== EXERCISE INPUTS
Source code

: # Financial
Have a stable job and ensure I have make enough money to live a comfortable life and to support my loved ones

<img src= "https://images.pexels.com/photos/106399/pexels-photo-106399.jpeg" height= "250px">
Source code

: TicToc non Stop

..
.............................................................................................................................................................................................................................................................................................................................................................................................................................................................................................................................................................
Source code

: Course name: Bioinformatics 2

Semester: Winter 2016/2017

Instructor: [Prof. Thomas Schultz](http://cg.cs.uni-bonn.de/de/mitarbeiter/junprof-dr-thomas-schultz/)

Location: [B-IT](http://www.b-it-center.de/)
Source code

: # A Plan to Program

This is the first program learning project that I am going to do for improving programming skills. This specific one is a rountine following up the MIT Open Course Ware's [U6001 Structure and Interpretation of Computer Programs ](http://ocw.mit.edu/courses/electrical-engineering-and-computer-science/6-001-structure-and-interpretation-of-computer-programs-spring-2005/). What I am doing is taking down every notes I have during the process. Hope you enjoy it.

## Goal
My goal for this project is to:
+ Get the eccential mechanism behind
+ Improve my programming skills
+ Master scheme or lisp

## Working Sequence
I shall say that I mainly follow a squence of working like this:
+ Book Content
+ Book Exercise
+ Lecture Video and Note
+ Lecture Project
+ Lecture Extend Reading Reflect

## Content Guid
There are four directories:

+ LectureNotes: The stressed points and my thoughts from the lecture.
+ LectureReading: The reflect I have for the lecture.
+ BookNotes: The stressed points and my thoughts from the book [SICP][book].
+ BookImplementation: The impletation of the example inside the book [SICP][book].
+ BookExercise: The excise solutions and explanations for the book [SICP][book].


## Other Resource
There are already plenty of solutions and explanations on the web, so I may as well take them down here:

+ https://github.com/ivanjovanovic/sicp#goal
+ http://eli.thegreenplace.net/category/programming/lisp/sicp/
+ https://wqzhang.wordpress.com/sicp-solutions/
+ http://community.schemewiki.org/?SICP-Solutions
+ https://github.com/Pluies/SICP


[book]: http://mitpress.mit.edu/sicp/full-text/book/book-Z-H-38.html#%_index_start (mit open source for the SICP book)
====
DIRECTIONS
Give the records above again, word for word.

ANSWER TO THIS EXERCISE
Source code

: # Financial
Have a stable job and ensure I have make enough money to live a comfortable life and to support my loved ones

<img src= "https://images.pexels.com/photos/106399/pexels-photo-106399.jpeg" height= "250px">
Source code

: TicToc non Stop

..
.............................................................................................................................................................................................................................................................................................................................................................................................................................................................................................................................................................
Source code

: Course name: Bioinformatics 2

Semester: Winter 2016/2017

Instructor: [Prof. Thomas Schultz](http://cg.cs.uni-bonn.de/de/mitarbeiter/junprof-dr-thomas-schultz/)

Location: [B-IT](http://www.b-it-center.de/)
Source code

: # A Plan to Program

This is the first program learning project that I am going to do for improving programming skills. This specific one is a rountine following up the MIT Open Course Ware's [U6001 Structure and Interpretation of Computer Programs ](http://ocw.mit.edu/courses/electrical-engineering-and-computer-science/6-001-structure-and-interpretation-of-computer-programs-spring-2005/). What I am doing is taking down every notes I have during the process. Hope you enjoy it.

## Goal
My goal for this project is to:
+ Get the eccential mechanism behind
+ Improve my programming skills
+ Master scheme or lisp

## Working Sequence
I shall say that I mainly follow a squence of working like this:
+ Book Content
+ Book Exercise
+ Lecture Video and Note
+ Lecture Project
+ Lecture Extend Reading Reflect

## Content Guid
There are four directories:

+ LectureNotes: The stressed points and my thoughts from the lecture.
+ LectureReading: The reflect I have for the lecture.
+ BookNotes: The stressed points and my thoughts from the book [SICP][book].
+ BookImplementation: The impletation of the example inside the book [SICP][book].
+ BookExercise: The excise solutions and explanations for the book [SICP][book].


## Other Resource
There are already plenty of solutions and explanations on the web, so I may as well take them down here:

+ https://github.com/ivanjovanovic/sicp#goal
+ http://eli.thegreenplace.net/category/programming/lisp/sicp/
+ https://wqzhang.wordpress.com/sicp-solutions/
+ http://community.schemewiki.org/?SICP-Solutions
+ https://github.com/Pluies/SICP


[book]: http://mitpress.mit.edu/sicp/full-text/book/book-Z-H-38.html#%_index_start (mit open source for the SICP book)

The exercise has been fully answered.